I’ve been seriously ill and hospitalized twice with colitis. Colitis is all about blood and shit, in case you didn’t know. We’re taught shame about shit. Big girls don’t pee the bed or poop their pants. So, who are you when suddenly your day revolves around it? With all autoimmune disorders, it’s your body turning against itself. How do you not internalize that powerlessness and bake it into self hatred and shame? MS, Celiac disease, Epstein Barr, Lupus, Rheumatoid arthritis. What does that say about you when you suddenly can’t control your own body?
I got to spend some serious instant message time with a pal, chatting about his yet to be diagnosed debilitating illness. It’s hard to talk about being sick with someone who isn’t or has never been. Everyone wants to fix you — they can’t. Then they need you to say you’re getting better anyway because your illness scares them. Chronic illness makes people uncomfortable.
My friend Lyle was battling cancer the first time I got sick. I hated myself for being ill & weak and unable to fix myself. I hate that he had cancer, that he suffered and died. I’m so grateful we were sick at the same time and had each other to talk to – because really, the people who love you, they love you, but they’re so busy being distraught over their powerlessness to fix the situation they can’t hear you. It was Lyle who convinced me to check myself into the hospital. I was too weak to even sit up and answer the phone, but still, I had needed someone to validate that this was illness, not weakness.
In the hospital my illness wore me out, it took the fight right outta me. I’d lost so much blood couldn’t even sit upright. We had tried this medication & that, diet changes, specialists, more meds & transfusions and I just got worse & worse & I thought, I’ve had a good life. I’m tired. I’m ready. I wanted to just let myself die.
Lucky for me I had a doctor who was smart enough to prescribe anti-depressants. There is no healing without hope.
A close friend has colitis as well & while each of us hates that the other has bouts of suffer & deal, we’re happy we have each other to talk to about it.

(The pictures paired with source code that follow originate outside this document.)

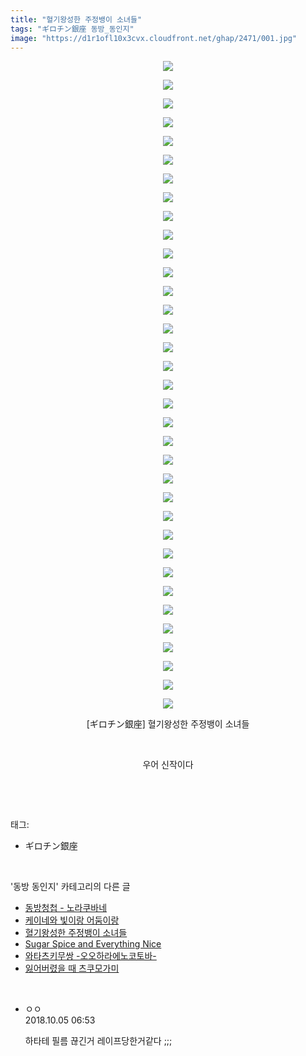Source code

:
 ```yaml
---
title: "혈기왕성한 주정뱅이 소녀들"
tags: "ギロチン銀座 동방_동인지"
image: "https://d1r1ofl10x3cvx.cloudfront.net/ghap/2471/001.jpg"
---
```

<div class="article">
<p style="text-align: center; clear: none; float: none;"><img src="{{ site.imgserver7 }}/ghap/2471/001.jpg"/></p>
<p style="text-align: center; clear: none; float: none;"><img src="{{ site.imgserver7 }}/ghap/2471/002.jpg"/></p>
<p style="text-align: center; clear: none; float: none;"><img src="{{ site.imgserver7 }}/ghap/2471/003.jpg"/></p>
<p style="text-align: center; clear: none; float: none;"><img src="{{ site.imgserver7 }}/ghap/2471/004.jpg"/></p>
<p style="text-align: center; clear: none; float: none;"><img src="{{ site.imgserver7 }}/ghap/2471/005.jpg"/></p>
<p style="text-align: center; clear: none; float: none;"><img src="{{ site.imgserver7 }}/ghap/2471/006.jpg"/></p>
<p style="text-align: center; clear: none; float: none;"><img src="{{ site.imgserver7 }}/ghap/2471/007.jpg"/></p>
<p style="text-align: center; clear: none; float: none;"><img src="{{ site.imgserver7 }}/ghap/2471/008.jpg"/></p>
<p style="text-align: center; clear: none; float: none;"><img src="{{ site.imgserver7 }}/ghap/2471/009.jpg"/></p>
<p style="text-align: center; clear: none; float: none;"><img src="{{ site.imgserver7 }}/ghap/2471/010.jpg"/></p>
<p style="text-align: center; clear: none; float: none;"><img src="{{ site.imgserver7 }}/ghap/2471/011.jpg"/></p>
<p style="text-align: center; clear: none; float: none;"><img src="{{ site.imgserver7 }}/ghap/2471/012.jpg"/></p>
<p style="text-align: center; clear: none; float: none;"><img src="{{ site.imgserver7 }}/ghap/2471/013.jpg"/></p>
<p style="text-align: center; clear: none; float: none;"><img src="{{ site.imgserver7 }}/ghap/2471/014.jpg"/></p>
<p style="text-align: center; clear: none; float: none;"><img src="{{ site.imgserver7 }}/ghap/2471/015.jpg"/></p>
<p style="text-align: center; clear: none; float: none;"><img src="{{ site.imgserver7 }}/ghap/2471/016.jpg"/></p>
<p style="text-align: center; clear: none; float: none;"><img src="{{ site.imgserver7 }}/ghap/2471/017.jpg"/></p>
<p style="text-align: center; clear: none; float: none;"><img src="{{ site.imgserver7 }}/ghap/2471/018.jpg"/></p>
<p style="text-align: center; clear: none; float: none;"><img src="{{ site.imgserver7 }}/ghap/2471/019.jpg"/></p>
<p style="text-align: center; clear: none; float: none;"><img src="{{ site.imgserver7 }}/ghap/2471/020.jpg"/></p>
<p style="text-align: center; clear: none; float: none;"><img src="{{ site.imgserver7 }}/ghap/2471/021.jpg"/></p>
<p style="text-align: center; clear: none; float: none;"><img src="{{ site.imgserver7 }}/ghap/2471/022.jpg"/></p>
<p style="text-align: center; clear: none; float: none;"><img src="{{ site.imgserver7 }}/ghap/2471/023.jpg"/></p>
<p style="text-align: center; clear: none; float: none;"><img src="{{ site.imgserver7 }}/ghap/2471/024.jpg"/></p>
<p style="text-align: center; clear: none; float: none;"><img src="{{ site.imgserver7 }}/ghap/2471/025.jpg"/></p>
<p style="text-align: center; clear: none; float: none;"><img src="{{ site.imgserver7 }}/ghap/2471/026.jpg"/></p>
<p style="text-align: center; clear: none; float: none;"><img src="{{ site.imgserver7 }}/ghap/2471/027.jpg"/></p>
<p style="text-align: center; clear: none; float: none;"><img src="{{ site.imgserver7 }}/ghap/2471/028.jpg"/></p>
<p style="text-align: center; clear: none; float: none;"><img src="{{ site.imgserver7 }}/ghap/2471/029.jpg"/></p>
<p style="text-align: center; clear: none; float: none;"><img src="{{ site.imgserver7 }}/ghap/2471/030.jpg"/></p>
<p style="text-align: center; clear: none; float: none;"><img src="{{ site.imgserver7 }}/ghap/2471/031.jpg"/></p>
<p style="text-align: center; clear: none; float: none;"><img src="{{ site.imgserver7 }}/ghap/2471/032.jpg"/></p>
<p style="text-align: center; clear: none; float: none;"><img src="{{ site.imgserver7 }}/ghap/2471/033.jpg"/></p>
<p style="text-align: center; clear: none; float: none;"><img src="{{ site.imgserver7 }}/ghap/2471/034.jpg"/></p>
<p style="text-align: center; clear: none; float: none;"><img src="{{ site.imgserver7 }}/ghap/2471/035.jpg"/></p>
<p style="text-align: center; clear: none; float: none;">[ギロチン銀座] 혈기왕성한 주정뱅이 소녀들</p>
<p style="text-align: center; clear: none; float: none;"><br/></p>
<p style="text-align: center; clear: none; float: none;">우어 신작이다</p>
<p><br/></p>
</div><br/>
<div class="tagTrail">
<p>태그: </p>
<ul>
<li>ギロチン銀座</li>
</ul>
</div><br/>
<div class="another">
<p>'동방 동인지' 카테고리의 다른 글</p>
<ul>
<li><a href="/ghap_2475">동방청첩 - 노라쿠바네</a></li>
<li><a href="/ghap_2474">케이네와 빛이랑 어둠이랑</a></li>
<li><a href="/ghap_2471">혈기왕성한 주정뱅이 소녀들</a></li>
<li><a href="/ghap_2470">Sugar Spice and Everything Nice</a></li>
<li><a href="/ghap_2469">와타츠키무쌍 -오오하라에노코토바-</a></li>
<li><a href="/ghap_2468">잃어버렸을 때 츠쿠모가미</a></li>
</ul>
</div><br/>
<div class="cb_module cb_fluid">
<div class="cb_wrt cb_profile">
<div class="comment">
<ul>
<li class="cb_thumb_off" id="comment15345288">
<div class="cb_comment_area">
<div class="cb_info_area">
<div class="cb_section">
<span class="cb_nick_name">ㅇㅇ</span>
</div>
<div class="cb_section">
<span class="cb_date">2018.10.05 06:53 </span>
</div>
</div>
<div class="cb_dsc_comment">
<p class="cb_dsc">
											하타테 필름 끊긴거 레이프당한거같다 ;;;
										</p>
</div>
</div></li>
</ul>
</div>
</div><!-- commentList close -->
</div><br/>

I hate that my friend is in pain now. I know the doctors, the medications, the alternatives & options, the theories, the tests, the pain, frustration & the debilitating shame and humiliation. I’m so grateful I’m not ill now. I’m so grateful that because I was, I can listen to her and really hear her the way she has heard me, shame free. There is no healing in shame, either.
All of life is a lesson I believe, the trick is getting the lesson the first time around. One of my lessons brought the blessing of understanding the shame & loneliness chronic illness can bring, of understanding tired, bone tired. I understand a willingness to die that has nothing to do with clinical depression or being suicidal but just plain being done. My grandma was like that at the end of her life. Just done. Mostly, I learned how important it is to simply be heard, that sometimes the best thing you can do for someone is just listen, really listen.
I’d like to hear about the lessons you got from unexpected places.